Methods: We examined the electronic perioperative records of all children aged 1–17 years undergoing general anesthesia for noncardiac surgeries between January 2005 and June 2007 in our institution. Frequency and factors associated with PIH were computed. Binary logistic regression with forward step-wise algorithm was used to examine factors associated with PIH.

Results: There were 22 263 children of whom 57.6% were males. Most (94.9%) cases were elective, American Society of Anesthesiologists (ASA) I–II (79.5%) procedures. Inhalational induction was predominantly used in this cohort (67%) although 33% of patients had propofol either as a sole induction agent or as part of a ‘co-induction’ regime. Single or multiple episodes of PIH occurred in 35.8% of patients. PIH was more common in patients with ASA ≥ III (P < 0.001); those with preoperative hypotension (P < 0.001); and following intravenous induction (P < 0.001) as well as propofol co-induction (P < 0.001). On multivariate analysis the following were significant predictors of PIH: baseline hypotension, propofol co-induction, age, ASA ≥ III, and long preincision period.

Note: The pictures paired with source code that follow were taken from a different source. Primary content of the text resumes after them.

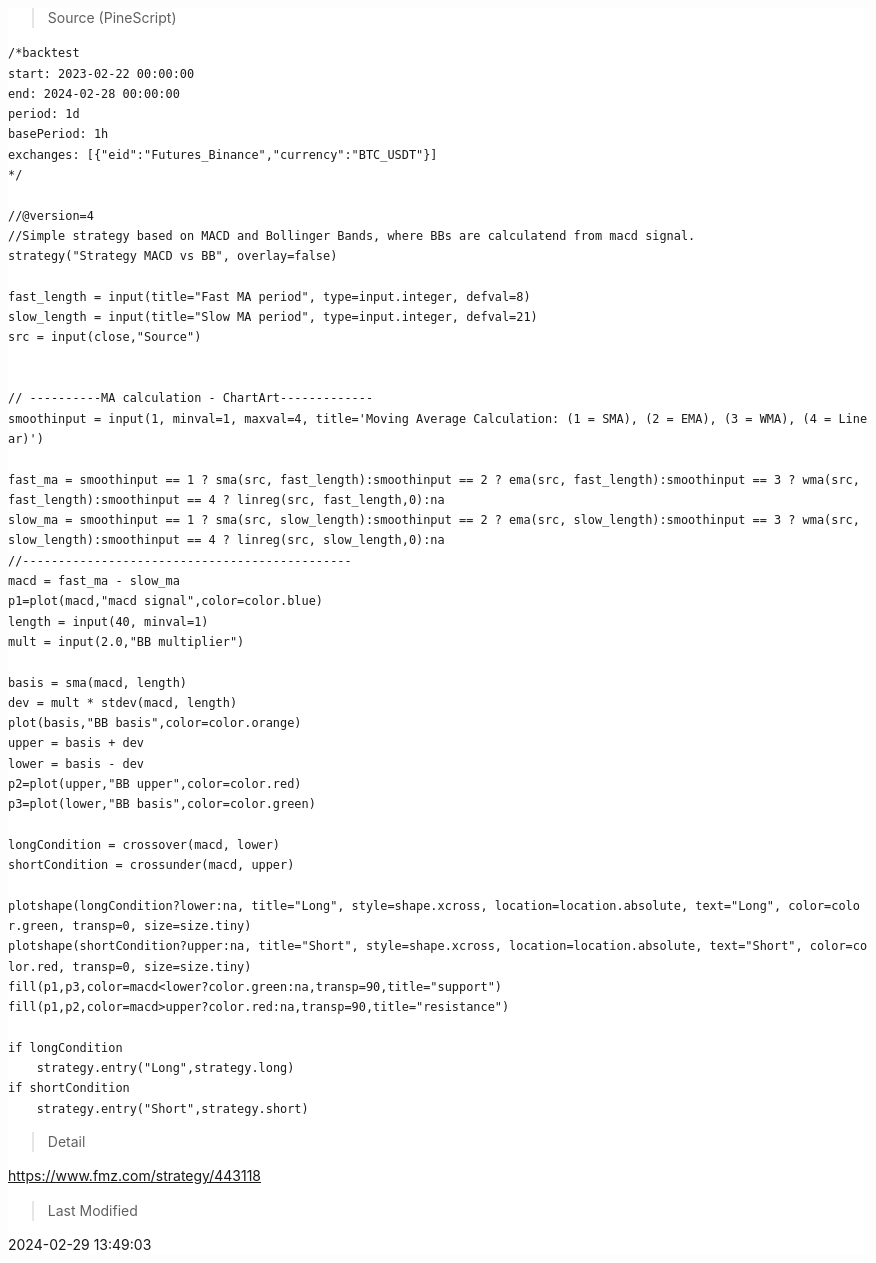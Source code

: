 
> Source (PineScript)

``` pinescript
/*backtest
start: 2023-02-22 00:00:00
end: 2024-02-28 00:00:00
period: 1d
basePeriod: 1h
exchanges: [{"eid":"Futures_Binance","currency":"BTC_USDT"}]
*/

//@version=4
//Simple strategy based on MACD and Bollinger Bands, where BBs are calculatend from macd signal.
strategy("Strategy MACD vs BB", overlay=false)

fast_length = input(title="Fast MA period", type=input.integer, defval=8)
slow_length = input(title="Slow MA period", type=input.integer, defval=21)
src = input(close,"Source")


// ----------MA calculation - ChartArt-------------
smoothinput = input(1, minval=1, maxval=4, title='Moving Average Calculation: (1 = SMA), (2 = EMA), (3 = WMA), (4 = Linear)')

fast_ma = smoothinput == 1 ? sma(src, fast_length):smoothinput == 2 ? ema(src, fast_length):smoothinput == 3 ? wma(src, fast_length):smoothinput == 4 ? linreg(src, fast_length,0):na
slow_ma = smoothinput == 1 ? sma(src, slow_length):smoothinput == 2 ? ema(src, slow_length):smoothinput == 3 ? wma(src, slow_length):smoothinput == 4 ? linreg(src, slow_length,0):na
//----------------------------------------------
macd = fast_ma - slow_ma
p1=plot(macd,"macd signal",color=color.blue)
length = input(40, minval=1)
mult = input(2.0,"BB multiplier")

basis = sma(macd, length)
dev = mult * stdev(macd, length)
plot(basis,"BB basis",color=color.orange)
upper = basis + dev
lower = basis - dev
p2=plot(upper,"BB upper",color=color.red)
p3=plot(lower,"BB basis",color=color.green)

longCondition = crossover(macd, lower)
shortCondition = crossunder(macd, upper)

plotshape(longCondition?lower:na, title="Long", style=shape.xcross, location=location.absolute, text="Long", color=color.green, transp=0, size=size.tiny)
plotshape(shortCondition?upper:na, title="Short", style=shape.xcross, location=location.absolute, text="Short", color=color.red, transp=0, size=size.tiny)
fill(p1,p3,color=macd<lower?color.green:na,transp=90,title="support")
fill(p1,p2,color=macd>upper?color.red:na,transp=90,title="resistance")

if longCondition
    strategy.entry("Long",strategy.long)
if shortCondition
    strategy.entry("Short",strategy.short)

```

> Detail

https://www.fmz.com/strategy/443118

> Last Modified

2024-02-29 13:49:03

Conclusion: Preincision hypotension is common in the pediatric surgical population undergoing general anesthesia. Factors independently predictive of PIH included high ASA status, pre-existing hypotension, propofol co-induction prolonged preincision period and adolescent age group. The importance of blood pressure monitoring, prompt recognition of hypotension and use of appropriate intervention is emphasized.